## To do:
Only the last stretch of the records is wanted: restate word for word the line with "- can output" and every line after it.

_ _ _ _ _ _ _

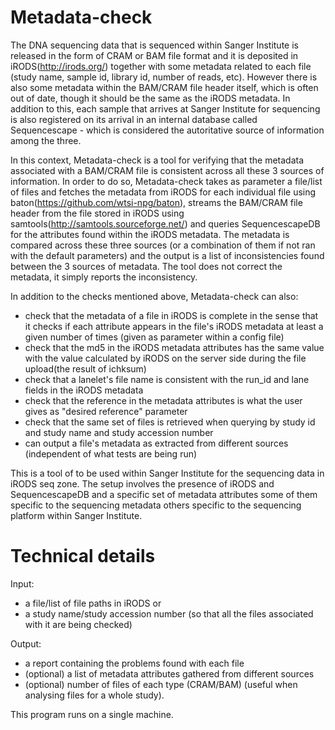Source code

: Metadata-check
==============

The DNA sequencing data that is sequenced within Sanger Institute is released in the form of CRAM or BAM file format and it is deposited in iRODS(http://irods.org/) together with some metadata related to each file (study name, sample id, library id, number of reads, etc). However there is also some metadata within the BAM/CRAM file header itself, which is often out of date, though it should be the same as the iRODS metadata. In addition to this, each sample that arrives at Sanger Institute for sequencing is also registered on its arrival in an internal database called Sequencescape - which is considered the autoritative source of information among the three. 

In this context, Metadata-check is a tool for verifying that the metadata associated with a BAM/CRAM file is consistent across all these 3 sources of information. In order to do so, Metadata-check takes as parameter a file/list of files and fetches the metadata from iRODS for each individual file using baton(https://github.com/wtsi-npg/baton), streams the BAM/CRAM file header from the file stored in iRODS using samtools(http://samtools.sourceforge.net/) and queries SequencescapeDB for the attributes found within the iRODS metadata. The metadata is compared across these three sources (or a combination of them if not ran with the default parameters) and the output is a list of inconsistencies found between the 3 sources of metadata. The tool does not correct the metadata, it simply reports the inconsistency.

In addition to the checks mentioned above, Metadata-check can also:
- check that the metadata of a file in iRODS is complete in the sense that it checks if each attribute appears in the file's iRODS metadata at least a given number of times (given as parameter within a config file)
- check that the md5 in the iRODS metadata attributes has the same value with the value calculated by iRODS on the server side during the file upload(the result of ichksum)
- check that a lanelet's file name is consistent with the run_id and lane fields in the iRODS metadata
- check that the reference in the metadata attributes is what the user gives as "desired reference" parameter
- check that the same set of files is retrieved when querying by study id and study name and study accession number
- can output a file's metadata as extracted from different sources (independent of what tests are being run)

This is a tool of to be used within Sanger Institute for the sequencing data in iRODS seq zone. The setup involves the presence of iRODS and SequencescapeDB and a specific set of metadata attributes some of them specific to the sequencing metadata others specific to the sequencing platform within Sanger Institute.

Technical details
=================
Input: 
- a file/list of file paths in iRODS or 
- a study name/study accession number (so that all the files associated with it are being checked)

Output:
- a report containing the problems found with each file
- (optional) a list of metadata attributes gathered from different sources
- (optional) number of files of each type (CRAM/BAM) (useful when analysing files for a whole study).

This program runs on a single machine.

_ _ _ _ _ _ _

## Task response:
- can output a file's metadata as extracted from different sources (independent of what tests are being run)

This is a tool of to be used within Sanger Institute for the sequencing data in iRODS seq zone. The setup involves the presence of iRODS and SequencescapeDB and a specific set of metadata attributes some of them specific to the sequencing metadata others specific to the sequencing platform within Sanger Institute.

Technical details
=================
Input: 
- a file/list of file paths in iRODS or 
- a study name/study accession number (so that all the files associated with it are being checked)

Output:
- a report containing the problems found with each file
- (optional) a list of metadata attributes gathered from different sources
- (optional) number of files of each type (CRAM/BAM) (useful when analysing files for a whole study).

This program runs on a single machine.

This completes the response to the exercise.